What adds to Roy’s and Celestial’s heartache is how their best friend comes between them.  Abe lived in the room next to Roy’s at their college.  They were best friends and remained so after college.  Abe then celebrated Roy’s marriage to Celestial – as only a friend would.  And once married, Abe is not only Roy’s best friend, he becomes Celestial’s too.  Once Roy is in prison, Abe dutifully supports both of his friends.  But Abe is the caring and tender presence in Celestial’s life at a time when Roy cannot offer the same.  A wounded and lonely heart being what it is, Celestial falls in love with Abe.  He returns her love all while Roy is imprisoned for a crime he did not commit.

I won’t offer further details from the book because they will take away your feelings about the story as it unfolds and ends.   Ultimately, the book implicitly asks several questions:  Does true love demand undying loyalty?  Can one be in love and yet not in love all at the same time?  Does love demand forgiveness and sacrifice no matter the circumstances?  And, how does one get through the pain of broken love so that life can go forward? 

In so many ways, the beauty and joy of love is often found in its tragedy.  We all know stories of couples who suffer when their partner dies, is unfaithful, or departs.  It seems as if love beckons us to climb its summit peak of passion, only to eventually throw us into the valley of broken hearts.  Why must love be so joyous and yet also so painful?  The novel seems to ask that question and, at the end, provides an ambiguous answer.

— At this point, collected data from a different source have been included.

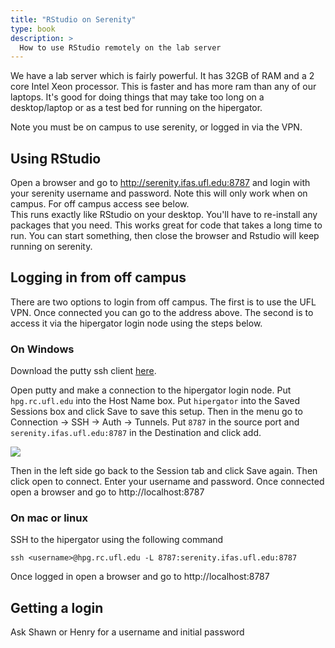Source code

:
 ```yaml
---
title: "RStudio on Serenity"
type: book
description: >
  How to use RStudio remotely on the lab server
---
```


We have a lab server which is fairly powerful. It has 32GB of RAM and a 2 core Intel Xeon processor. This is faster and has more ram than any of our laptops. It's good for doing things that may take too long on a desktop/laptop or as a test bed for running on the hipergator.  

Note you must be on campus to use serenity, or logged in via the VPN. 

## Using RStudio
Open a browser and go to http://serenity.ifas.ufl.edu:8787 and login with your serenity username and password. Note this will only work when on campus. For off campus access see below.  
This runs exactly like RStudio on your desktop. You'll have to re-install any packages that you need.
This works great for code that takes a long time to run. You can start something, then close the browser and Rstudio will keep running on serenity. 

## Logging in from off campus
There are two options to login from off campus. The first is to use the UFL VPN. Once connected you can go to the address above. The second is to access it via the hipergator login node using the steps below.

### On Windows  
Download the putty ssh client [here](https://the.earth.li/~sgtatham/putty/latest/w64/putty.exe).

Open putty and make a connection to the hipergator login node. Put `hpg.rc.ufl.edu` into the Host Name box. Put `hipergator` into the Saved Sessions box and click Save to save this setup. Then in the menu go to Connection -> SSH -> Auth -> Tunnels. Put `8787` in the source port and `serenity.ifas.ufl.edu:8787` in the Destination and click add. 

![](https://i.imgur.com/gEtmuCn.png)

Then in the left side go back to the Session tab and click Save again. Then click open to connect. Enter your username and password. Once connected open a browser and go to http://localhost:8787

### On mac or linux  
SSH to the hipergator using the following command   

`ssh <username>@hpg.rc.ufl.edu -L 8787:serenity.ifas.ufl.edu:8787`

Once logged in open a browser and go to http://localhost:8787


## Getting a login
Ask Shawn or Henry for a username and initial password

For each wedding I perform, I always introduce my homily by saying that love is love no matter who the two people are.  For same sex couples, that message is appreciated.  And for opposite sex couples, I hope the phrase is informative.   Biology and genetics tell us that the bodies of every human being are nearly identical in make up.  We bleed the same.  We grow and develop the same.  Psychology equally informs us that every person cries, laughs, suffers and exults – also in similar ways.  Importantly, we love the same too.

And that’s the tragic but beautiful message of Tayari Jones’ novel An American Marriage.  To be in love, to have been in love, to be or have been coupled with someone who adds comfort, care, and passion to one’s life – these are gifts to the heart and soul.  It is a wise saying that we are to love as if we’ll never be hurt and, even more, that our call is to love deeply – and be thankful for it no matter how long or short it lasts.

        I recommend the book An American Marriage to all of you, as I wish you peace and joy.